**WHAT TO WORK ON**
Among the entries that follow, find the lines containing the string "degree" and copy them.

**DATA LISTING**
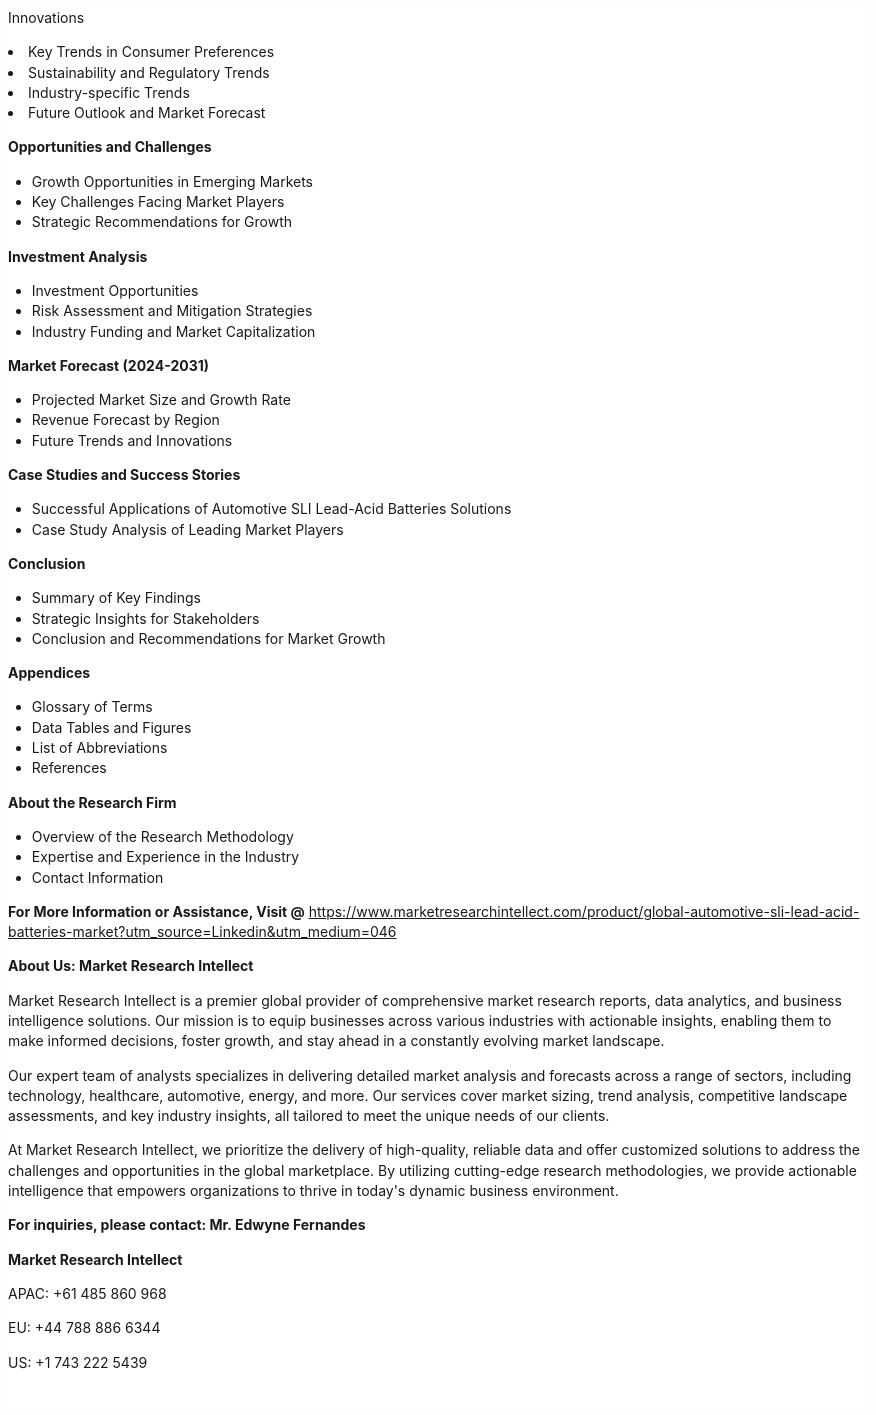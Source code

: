 Innovations</li><li>Key Trends in Consumer Preferences</li><li>Sustainability and Regulatory Trends</li><li>Industry-specific Trends</li><li>Future Outlook and Market Forecast</li></ul><p><strong>Opportunities and Challenges</strong></p><ul><li>Growth Opportunities in Emerging Markets</li><li>Key Challenges Facing Market Players</li><li>Strategic Recommendations for Growth</li></ul><p><strong>Investment Analysis</strong></p><ul><li>Investment Opportunities</li><li>Risk Assessment and Mitigation Strategies</li><li>Industry Funding and Market Capitalization</li></ul><p><strong>Market Forecast (2024-2031)</strong></p><ul><li>Projected Market Size and Growth Rate</li><li>Revenue Forecast by Region</li><li>Future Trends and Innovations</li></ul><p><strong>Case Studies and Success Stories</strong></p><ul><li>Successful Applications of Automotive SLI Lead-Acid Batteries Solutions</li><li>Case Study Analysis of Leading Market Players</li></ul><p><strong>Conclusion</strong></p><ul><li>Summary of Key Findings</li><li>Strategic Insights for Stakeholders</li><li>Conclusion and Recommendations for Market Growth</li></ul><p><strong>Appendices</strong></p><ul><li>Glossary of Terms</li><li>Data Tables and Figures</li><li>List of Abbreviations</li><li>References</li></ul><p><strong>About the Research Firm</strong></p><ul><li>Overview of the Research Methodology</li><li>Expertise and Experience in the Industry</li><li>Contact Information</li></ul></div><div class="article-main__content" data-test-id="publishing-text-block"><p><span class="font-[700]"><strong>For More Information or Assistance, Visit @</strong>&nbsp;<a href="https://www.marketresearchintellect.com/product/global-automotive-sli-lead-acid-batteries-market?utm_source=Linkedin&utm_medium=046">https://www.marketresearchintellect.com/product/global-automotive-sli-lead-acid-batteries-market?utm_source=Linkedin&utm_medium=046</a></span></p><p><strong>About Us: Market Research Intellect</strong></p><p>Market Research Intellect is a premier global provider of comprehensive market research reports, data analytics, and business intelligence solutions. Our mission is to equip businesses across various industries with actionable insights, enabling them to make informed decisions, foster growth, and stay ahead in a constantly evolving market landscape.</p><p>Our expert team of analysts specializes in delivering detailed market analysis and forecasts across a range of sectors, including technology, healthcare, automotive, energy, and more. Our services cover market sizing, trend analysis, competitive landscape assessments, and key industry insights, all tailored to meet the unique needs of our clients.</p><p>At Market Research Intellect, we prioritize the delivery of high-quality, reliable data and offer customized solutions to address the challenges and opportunities in the global marketplace. By utilizing cutting-edge research methodologies, we provide actionable intelligence that empowers organizations to thrive in today's dynamic business environment.</p><p><strong>For inquiries, please contact: Mr. Edwyne Fernandes</strong></p><p><strong>Market Research Intellect</strong></p><p>APAC: +61 485 860 968</p><p>EU: +44 788 886 6344</p><p>US: +1 743 222 5439</p></div><div class="article-main__content" data-test-id="publishing-text-block">&nbsp;</div>
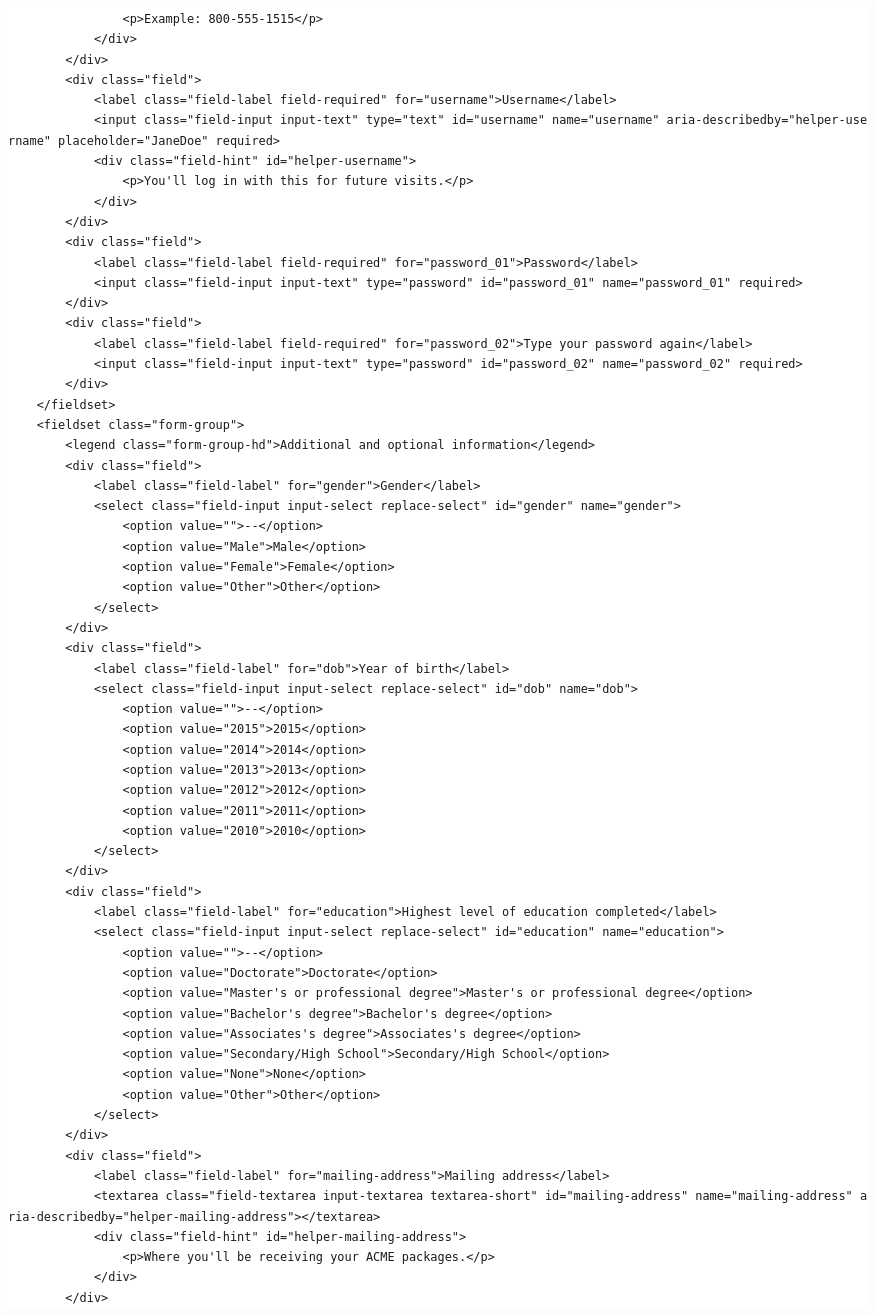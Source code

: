                     <p>Example: 800-555-1515</p>
                </div>
            </div>
            <div class="field">
                <label class="field-label field-required" for="username">Username</label>
                <input class="field-input input-text" type="text" id="username" name="username" aria-describedby="helper-username" placeholder="JaneDoe" required>
                <div class="field-hint" id="helper-username">
                    <p>You'll log in with this for future visits.</p>
                </div>
            </div>
            <div class="field">
                <label class="field-label field-required" for="password_01">Password</label>
                <input class="field-input input-text" type="password" id="password_01" name="password_01" required>
            </div>
            <div class="field">
                <label class="field-label field-required" for="password_02">Type your password again</label>
                <input class="field-input input-text" type="password" id="password_02" name="password_02" required>
            </div>
        </fieldset>
        <fieldset class="form-group">
            <legend class="form-group-hd">Additional and optional information</legend>
            <div class="field">
                <label class="field-label" for="gender">Gender</label>
                <select class="field-input input-select replace-select" id="gender" name="gender">
                    <option value="">--</option>
                    <option value="Male">Male</option>
                    <option value="Female">Female</option>
                    <option value="Other">Other</option>
                </select>
            </div>
            <div class="field">
                <label class="field-label" for="dob">Year of birth</label>
                <select class="field-input input-select replace-select" id="dob" name="dob">
                    <option value="">--</option>
                    <option value="2015">2015</option>
                    <option value="2014">2014</option>
                    <option value="2013">2013</option>
                    <option value="2012">2012</option>
                    <option value="2011">2011</option>
                    <option value="2010">2010</option>
                </select>
            </div>
            <div class="field">
                <label class="field-label" for="education">Highest level of education completed</label>
                <select class="field-input input-select replace-select" id="education" name="education">
                    <option value="">--</option>
                    <option value="Doctorate">Doctorate</option>
                    <option value="Master's or professional degree">Master's or professional degree</option>
                    <option value="Bachelor's degree">Bachelor's degree</option>
                    <option value="Associates's degree">Associates's degree</option>
                    <option value="Secondary/High School">Secondary/High School</option>
                    <option value="None">None</option>
                    <option value="Other">Other</option>
                </select>
            </div>
            <div class="field">
                <label class="field-label" for="mailing-address">Mailing address</label>
                <textarea class="field-textarea input-textarea textarea-short" id="mailing-address" name="mailing-address" aria-describedby="helper-mailing-address"></textarea>
                <div class="field-hint" id="helper-mailing-address">
                    <p>Where you'll be receiving your ACME packages.</p>
                </div>
            </div>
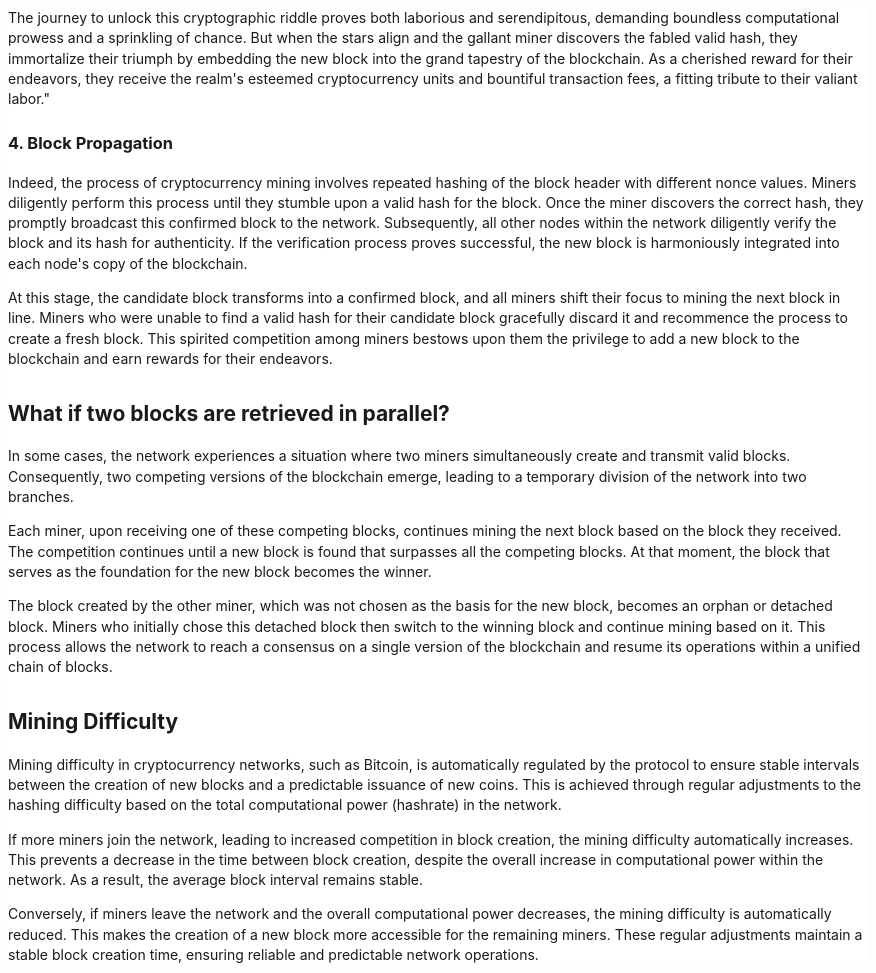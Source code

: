 The journey to unlock this cryptographic riddle proves both laborious and serendipitous, demanding boundless computational prowess and a sprinkling of chance. But when the stars align and the gallant miner discovers the fabled valid hash, they immortalize their triumph by embedding the new block into the grand tapestry of the blockchain. As a cherished reward for their endeavors, they receive the realm's esteemed cryptocurrency units and bountiful transaction fees, a fitting tribute to their valiant labor."

### 4. Block Propagation

Indeed, the process of cryptocurrency mining involves repeated hashing of the block header with different nonce values. Miners diligently perform this process until they stumble upon a valid hash for the block. Once the miner discovers the correct hash, they promptly broadcast this confirmed block to the network. Subsequently, all other nodes within the network diligently verify the block and its hash for authenticity. If the verification process proves successful, the new block is harmoniously integrated into each node's copy of the blockchain.

At this stage, the candidate block transforms into a confirmed block, and all miners shift their focus to mining the next block in line. Miners who were unable to find a valid hash for their candidate block gracefully discard it and recommence the process to create a fresh block. This spirited competition among miners bestows upon them the privilege to add a new block to the blockchain and earn rewards for their endeavors.

## What if two blocks are retrieved in parallel?
In some cases, the network experiences a situation where two miners simultaneously create and transmit valid blocks. Consequently, two competing versions of the blockchain emerge, leading to a temporary division of the network into two branches.

Each miner, upon receiving one of these competing blocks, continues mining the next block based on the block they received. The competition continues until a new block is found that surpasses all the competing blocks. At that moment, the block that serves as the foundation for the new block becomes the winner.

The block created by the other miner, which was not chosen as the basis for the new block, becomes an orphan or detached block. Miners who initially chose this detached block then switch to the winning block and continue mining based on it. This process allows the network to reach a consensus on a single version of the blockchain and resume its operations within a unified chain of blocks.

## Mining Difficulty

Mining difficulty in cryptocurrency networks, such as Bitcoin, is automatically regulated by the protocol to ensure stable intervals between the creation of new blocks and a predictable issuance of new coins. This is achieved through regular adjustments to the hashing difficulty based on the total computational power (hashrate) in the network.

If more miners join the network, leading to increased competition in block creation, the mining difficulty automatically increases. This prevents a decrease in the time between block creation, despite the overall increase in computational power within the network. As a result, the average block interval remains stable.

Conversely, if miners leave the network and the overall computational power decreases, the mining difficulty is automatically reduced. This makes the creation of a new block more accessible for the remaining miners. These regular adjustments maintain a stable block creation time, ensuring reliable and predictable network operations.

**RESULT OF THE EXERCISE**
                    <option value="Master's or professional degree">Master's or professional degree</option>
                    <option value="Bachelor's degree">Bachelor's degree</option>
                    <option value="Associates's degree">Associates's degree</option>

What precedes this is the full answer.